======== Provided records
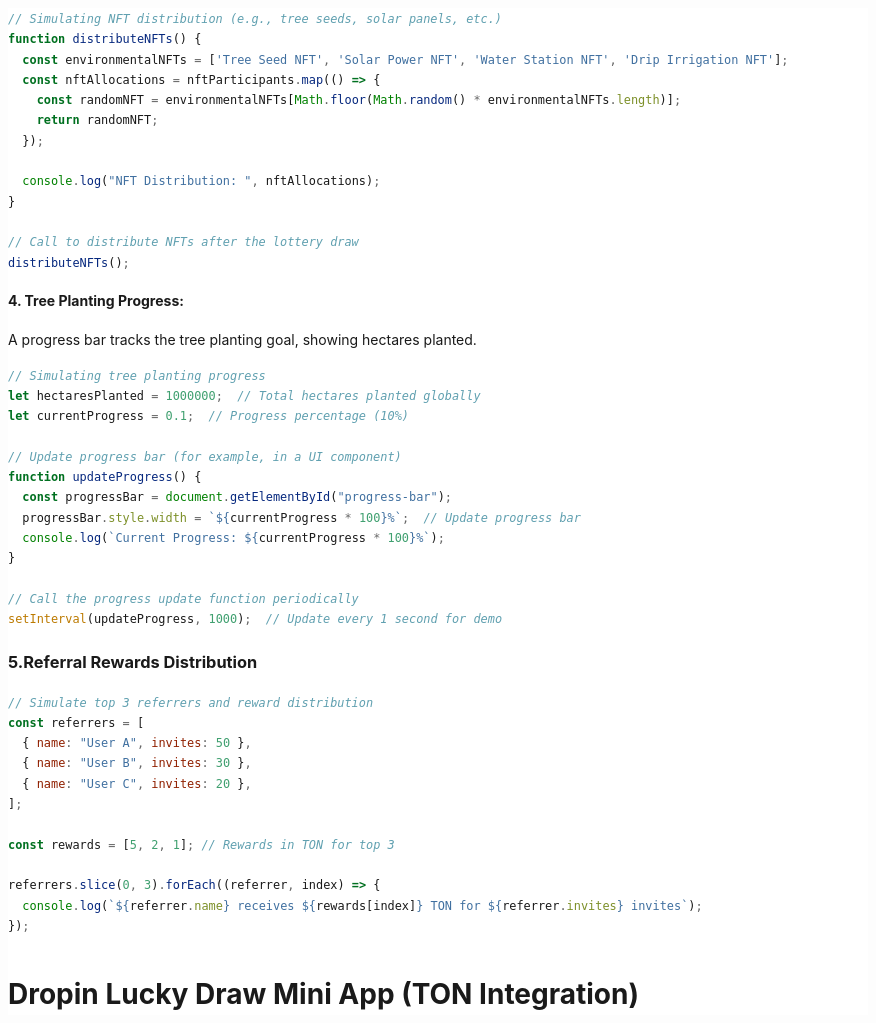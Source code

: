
 ```javascript
// Simulating NFT distribution (e.g., tree seeds, solar panels, etc.)
function distributeNFTs() {
  const environmentalNFTs = ['Tree Seed NFT', 'Solar Power NFT', 'Water Station NFT', 'Drip Irrigation NFT'];
  const nftAllocations = nftParticipants.map(() => {
    const randomNFT = environmentalNFTs[Math.floor(Math.random() * environmentalNFTs.length)];
    return randomNFT;
  });

  console.log("NFT Distribution: ", nftAllocations);
}

// Call to distribute NFTs after the lottery draw
distributeNFTs();
```

#### 4. **Tree Planting Progress:**
A progress bar tracks the tree planting goal, showing hectares planted.

```javascript
// Simulating tree planting progress
let hectaresPlanted = 1000000;  // Total hectares planted globally
let currentProgress = 0.1;  // Progress percentage (10%)

// Update progress bar (for example, in a UI component)
function updateProgress() {
  const progressBar = document.getElementById("progress-bar");
  progressBar.style.width = `${currentProgress * 100}%`;  // Update progress bar
  console.log(`Current Progress: ${currentProgress * 100}%`);
}

// Call the progress update function periodically
setInterval(updateProgress, 1000);  // Update every 1 second for demo
```
### 5.Referral Rewards Distribution

```javascript
// Simulate top 3 referrers and reward distribution
const referrers = [
  { name: "User A", invites: 50 },
  { name: "User B", invites: 30 },
  { name: "User C", invites: 20 },
];

const rewards = [5, 2, 1]; // Rewards in TON for top 3

referrers.slice(0, 3).forEach((referrer, index) => {
  console.log(`${referrer.name} receives ${rewards[index]} TON for ${referrer.invites} invites`);
});
```

# Dropin Lucky Draw Mini App (TON Integration)
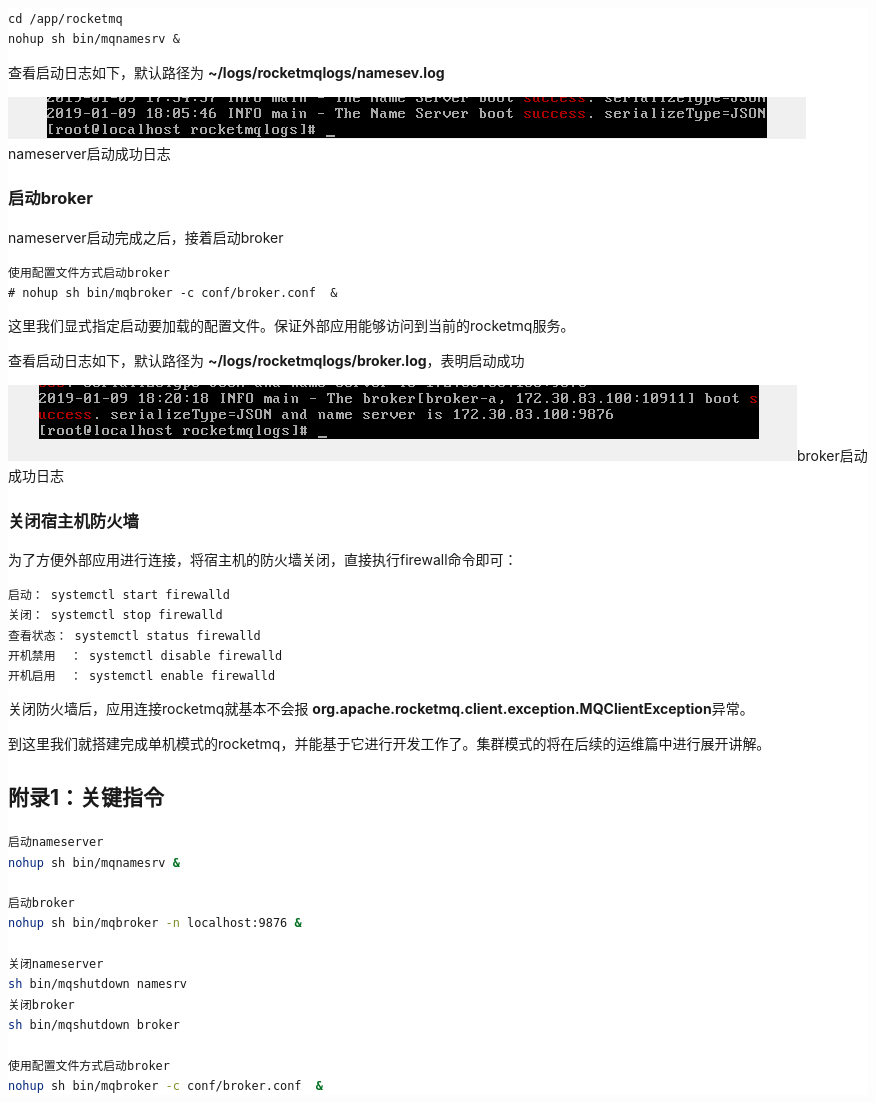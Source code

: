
 ```
cd /app/rocketmq
nohup sh bin/mqnamesrv &
```

查看启动日志如下，默认路径为 **~/logs/rocketmqlogs/namesev.log**

[![nameserver启动成功日志](image-202004182111/nameserver-succ.png)](http://wuwenliang.net/2019/01/09/跟我学RocketMQ-1-1-之安装RocketMQ/nameserver-succ.png)nameserver启动成功日志

### 启动broker

nameserver启动完成之后，接着启动broker

```
使用配置文件方式启动broker 
# nohup sh bin/mqbroker -c conf/broker.conf  &
```

这里我们显式指定启动要加载的配置文件。保证外部应用能够访问到当前的rocketmq服务。

查看启动日志如下，默认路径为 **~/logs/rocketmqlogs/broker.log**，表明启动成功

[![broker启动成功日志](image-202004182111/broker-succ.png)](http://wuwenliang.net/2019/01/09/跟我学RocketMQ-1-1-之安装RocketMQ/broker-succ.png)broker启动成功日志

### 关闭宿主机防火墙

为了方便外部应用进行连接，将宿主机的防火墙关闭，直接执行firewall命令即可：

```
启动： systemctl start firewalld
关闭： systemctl stop firewalld
查看状态： systemctl status firewalld 
开机禁用  ： systemctl disable firewalld
开机启用  ： systemctl enable firewalld
```

关闭防火墙后，应用连接rocketmq就基本不会报 **org.apache.rocketmq.client.exception.MQClientException**异常。

到这里我们就搭建完成单机模式的rocketmq，并能基于它进行开发工作了。集群模式的将在后续的运维篇中进行展开讲解。

## 附录1：关键指令

```sh
启动nameserver  
nohup sh bin/mqnamesrv &

启动broker
nohup sh bin/mqbroker -n localhost:9876 &

关闭nameserver
sh bin/mqshutdown namesrv
关闭broker
sh bin/mqshutdown broker

使用配置文件方式启动broker 
nohup sh bin/mqbroker -c conf/broker.conf  &
```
================
What is expected: Lines of the listing above that include the string "nftAllocations" should each be copied.

Solution to the exercise:
  const nftAllocations = nftParticipants.map(() => {
  console.log("NFT Distribution: ", nftAllocations);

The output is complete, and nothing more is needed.